=== The data ===
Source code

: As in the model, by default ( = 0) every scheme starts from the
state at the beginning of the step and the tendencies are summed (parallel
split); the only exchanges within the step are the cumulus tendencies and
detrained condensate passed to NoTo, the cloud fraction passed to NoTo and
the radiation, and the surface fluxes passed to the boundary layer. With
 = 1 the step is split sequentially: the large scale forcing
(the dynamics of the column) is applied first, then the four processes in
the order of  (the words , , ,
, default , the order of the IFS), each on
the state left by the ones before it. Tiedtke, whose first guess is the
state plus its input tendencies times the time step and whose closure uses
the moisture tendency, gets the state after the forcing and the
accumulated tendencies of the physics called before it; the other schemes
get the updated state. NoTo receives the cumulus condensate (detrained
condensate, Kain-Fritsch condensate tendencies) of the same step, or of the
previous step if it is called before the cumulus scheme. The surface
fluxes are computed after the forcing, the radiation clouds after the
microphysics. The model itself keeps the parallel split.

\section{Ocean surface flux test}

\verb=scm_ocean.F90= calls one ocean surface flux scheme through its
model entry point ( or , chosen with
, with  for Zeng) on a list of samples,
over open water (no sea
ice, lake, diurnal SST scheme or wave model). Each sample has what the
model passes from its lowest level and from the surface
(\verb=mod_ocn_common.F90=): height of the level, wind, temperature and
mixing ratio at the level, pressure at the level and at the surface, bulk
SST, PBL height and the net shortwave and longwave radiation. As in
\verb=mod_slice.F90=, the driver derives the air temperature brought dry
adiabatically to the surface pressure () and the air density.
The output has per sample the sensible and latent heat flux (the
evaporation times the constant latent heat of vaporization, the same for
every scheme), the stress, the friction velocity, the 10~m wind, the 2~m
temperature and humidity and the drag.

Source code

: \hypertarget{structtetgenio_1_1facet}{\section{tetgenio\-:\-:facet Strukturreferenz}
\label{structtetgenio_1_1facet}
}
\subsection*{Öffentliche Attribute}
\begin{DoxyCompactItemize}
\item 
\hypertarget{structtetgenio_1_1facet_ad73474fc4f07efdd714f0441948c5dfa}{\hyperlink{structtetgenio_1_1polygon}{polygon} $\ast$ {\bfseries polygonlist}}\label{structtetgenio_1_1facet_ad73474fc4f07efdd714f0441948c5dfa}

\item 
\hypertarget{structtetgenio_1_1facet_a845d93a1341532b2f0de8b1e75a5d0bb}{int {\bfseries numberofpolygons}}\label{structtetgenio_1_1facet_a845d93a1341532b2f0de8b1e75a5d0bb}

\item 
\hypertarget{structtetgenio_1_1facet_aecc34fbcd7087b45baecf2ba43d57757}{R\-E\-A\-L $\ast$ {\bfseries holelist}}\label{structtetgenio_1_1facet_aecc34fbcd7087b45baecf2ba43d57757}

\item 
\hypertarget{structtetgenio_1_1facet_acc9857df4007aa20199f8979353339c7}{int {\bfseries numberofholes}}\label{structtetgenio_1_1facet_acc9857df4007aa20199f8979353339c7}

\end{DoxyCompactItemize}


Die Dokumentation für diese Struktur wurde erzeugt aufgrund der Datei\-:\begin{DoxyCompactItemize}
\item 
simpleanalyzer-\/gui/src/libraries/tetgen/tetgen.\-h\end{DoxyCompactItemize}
===
Your answer should be the lines above from the one containing "model entry point ( or , chosen with" through the one containing "evaporation times the", copied exactly and with both ends kept.

▶ Response below:
model entry point ( or , chosen with
, with  for Zeng) on a list of samples,
over open water (no sea
ice, lake, diurnal SST scheme or wave model). Each sample has what the
model passes from its lowest level and from the surface
(\verb=mod_ocn_common.F90=): height of the level, wind, temperature and
mixing ratio at the level, pressure at the level and at the surface, bulk
SST, PBL height and the net shortwave and longwave radiation. As in
\verb=mod_slice.F90=, the driver derives the air temperature brought dry
adiabatically to the surface pressure () and the air density.
The output has per sample the sensible and latent heat flux (the
evaporation times the constant latent heat of vaporization, the same for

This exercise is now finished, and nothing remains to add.